Source texts of formatted documents:

══════

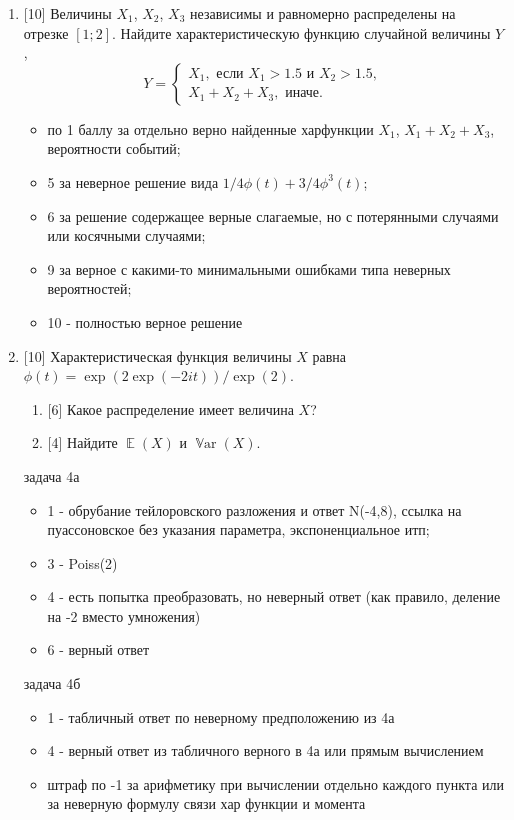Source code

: \documentclass[12pt]{article}
\DeclareMathOperator{\Var}{\mathbb{V}ar}
\DeclareMathOperator{\E}{\mathbb{E}}
\begin{document}
\begin{enumerate}
\item {[10]} Величины $X_1$, $X_2$, $X_3$ независимы и равномерно распределены на отрезке $[1;2]$.
Найдите характеристическую функцию случайной величины $Y$,
\[
Y = \begin{cases}
    X_1, \text{ если } X_1 > 1.5 \text{ и } X_2 > 1.5, \\
    X_1 + X_2 + X_3, \text{ иначе.}
\end{cases}
\]



\begin{itemize}
    \item по 1 баллу за отдельно верно найденные харфункции $X_1$, $X_1+X_2+X_3$, вероятности событий;
    \item 5 за неверное решение вида $1/4 \phi(t)+3/4 \phi^3(t)$;
    \item 6 за решение содержащее верные слагаемые, но с потерянными случаями или косячными случаями;
    \item 9 за верное с какими-то минимальными ошибками типа неверных вероятностей;
    \item 10 - полностью верное решение
\end{itemize}

\item {[10]} Характеристическая функция величины $X$ равна $\phi(t) = \exp(2\exp(-2it))/\exp(2)$.
\begin{enumerate}
    \item {[6]} Какое распределение имеет величина $X$?
    \item {[4]} Найдите $\E(X)$ и $\Var(X)$.
\end{enumerate}


задача 4а
\begin{itemize}
    \item 1  - обрубание тейлоровского разложения и ответ N(-4,8), ссылка на пуассоновское без указания параметра, экспоненциальное итп;
    \item 3 - Poiss(2)
    \item 4 - есть попытка преобразовать, но неверный ответ (как правило, деление на -2 вместо умножения)
    \item 6 - верный ответ
\end{itemize}

задача 4б 
\begin{itemize}
    \item 1 - табличный ответ по неверному предположению из 4а
    \item 4 - верный ответ из табличного верного в 4а или прямым вычислением
    \item штраф по -1 за арифметику при вычислении отдельно каждого пункта или за неверную формулу связи хар функции и момента
\end{itemize}




\end{enumerate}
\end{document}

══════

[WORK REQUEST] Go through the entries above and copy every line containing "решение".

[WORKED SOLUTION]
    \item 5 за неверное решение вида $1/4 \phi(t)+3/4 \phi^3(t)$;
    \item 6 за решение содержащее верные слагаемые, но с потерянными случаями или косячными случаями;
    \item 10 - полностью верное решение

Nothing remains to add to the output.